**PROBLEM STATEMENT**.
In the listing below, how many lines hold the string "faire"? Reply with the number and nothing else.

:::

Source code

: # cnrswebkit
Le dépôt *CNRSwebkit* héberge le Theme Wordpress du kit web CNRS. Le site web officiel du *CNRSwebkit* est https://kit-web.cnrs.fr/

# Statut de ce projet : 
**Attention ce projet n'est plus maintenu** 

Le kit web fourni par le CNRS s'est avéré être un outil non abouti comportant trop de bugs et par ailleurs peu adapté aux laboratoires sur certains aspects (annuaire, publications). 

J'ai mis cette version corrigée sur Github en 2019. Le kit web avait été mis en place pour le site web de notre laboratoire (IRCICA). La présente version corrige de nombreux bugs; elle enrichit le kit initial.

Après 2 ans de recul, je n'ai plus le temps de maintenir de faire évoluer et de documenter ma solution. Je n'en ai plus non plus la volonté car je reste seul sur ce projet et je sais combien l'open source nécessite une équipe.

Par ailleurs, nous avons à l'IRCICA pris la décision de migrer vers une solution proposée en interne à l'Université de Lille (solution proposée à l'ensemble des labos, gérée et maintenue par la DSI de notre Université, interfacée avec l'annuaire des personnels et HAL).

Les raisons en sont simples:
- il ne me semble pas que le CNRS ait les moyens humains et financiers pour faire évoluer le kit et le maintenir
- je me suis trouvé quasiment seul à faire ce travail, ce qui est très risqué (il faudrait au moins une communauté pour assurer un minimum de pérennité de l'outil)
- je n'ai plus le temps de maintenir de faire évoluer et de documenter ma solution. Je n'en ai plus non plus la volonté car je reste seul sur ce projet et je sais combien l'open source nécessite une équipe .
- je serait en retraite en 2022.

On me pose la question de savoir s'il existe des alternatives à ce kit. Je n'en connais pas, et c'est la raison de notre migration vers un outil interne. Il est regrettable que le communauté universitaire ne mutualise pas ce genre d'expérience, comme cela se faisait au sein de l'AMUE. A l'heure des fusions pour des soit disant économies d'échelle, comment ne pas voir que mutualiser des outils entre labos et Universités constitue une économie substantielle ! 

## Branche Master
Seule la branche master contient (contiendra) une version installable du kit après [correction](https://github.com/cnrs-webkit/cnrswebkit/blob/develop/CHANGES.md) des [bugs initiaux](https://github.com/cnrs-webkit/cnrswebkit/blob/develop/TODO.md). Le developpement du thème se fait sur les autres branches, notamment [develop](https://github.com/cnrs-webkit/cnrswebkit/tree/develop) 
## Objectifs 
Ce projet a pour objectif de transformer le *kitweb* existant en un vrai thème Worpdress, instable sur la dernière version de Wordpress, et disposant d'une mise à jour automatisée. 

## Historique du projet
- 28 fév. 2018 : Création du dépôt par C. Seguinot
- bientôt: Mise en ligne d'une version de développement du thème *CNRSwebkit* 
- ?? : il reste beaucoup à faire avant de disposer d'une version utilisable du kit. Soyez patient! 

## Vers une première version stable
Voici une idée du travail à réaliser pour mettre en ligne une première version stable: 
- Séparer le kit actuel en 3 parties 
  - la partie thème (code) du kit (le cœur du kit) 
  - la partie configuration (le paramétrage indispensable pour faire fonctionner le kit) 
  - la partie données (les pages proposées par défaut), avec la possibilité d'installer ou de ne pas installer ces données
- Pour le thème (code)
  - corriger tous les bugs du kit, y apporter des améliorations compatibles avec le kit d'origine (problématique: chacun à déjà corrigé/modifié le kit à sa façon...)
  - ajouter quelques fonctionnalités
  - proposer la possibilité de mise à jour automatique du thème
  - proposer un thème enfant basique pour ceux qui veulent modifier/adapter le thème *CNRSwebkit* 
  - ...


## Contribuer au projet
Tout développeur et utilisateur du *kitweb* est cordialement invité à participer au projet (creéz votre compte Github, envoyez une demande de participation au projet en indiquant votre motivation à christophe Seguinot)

:::

**TASK OUTPUT**.
6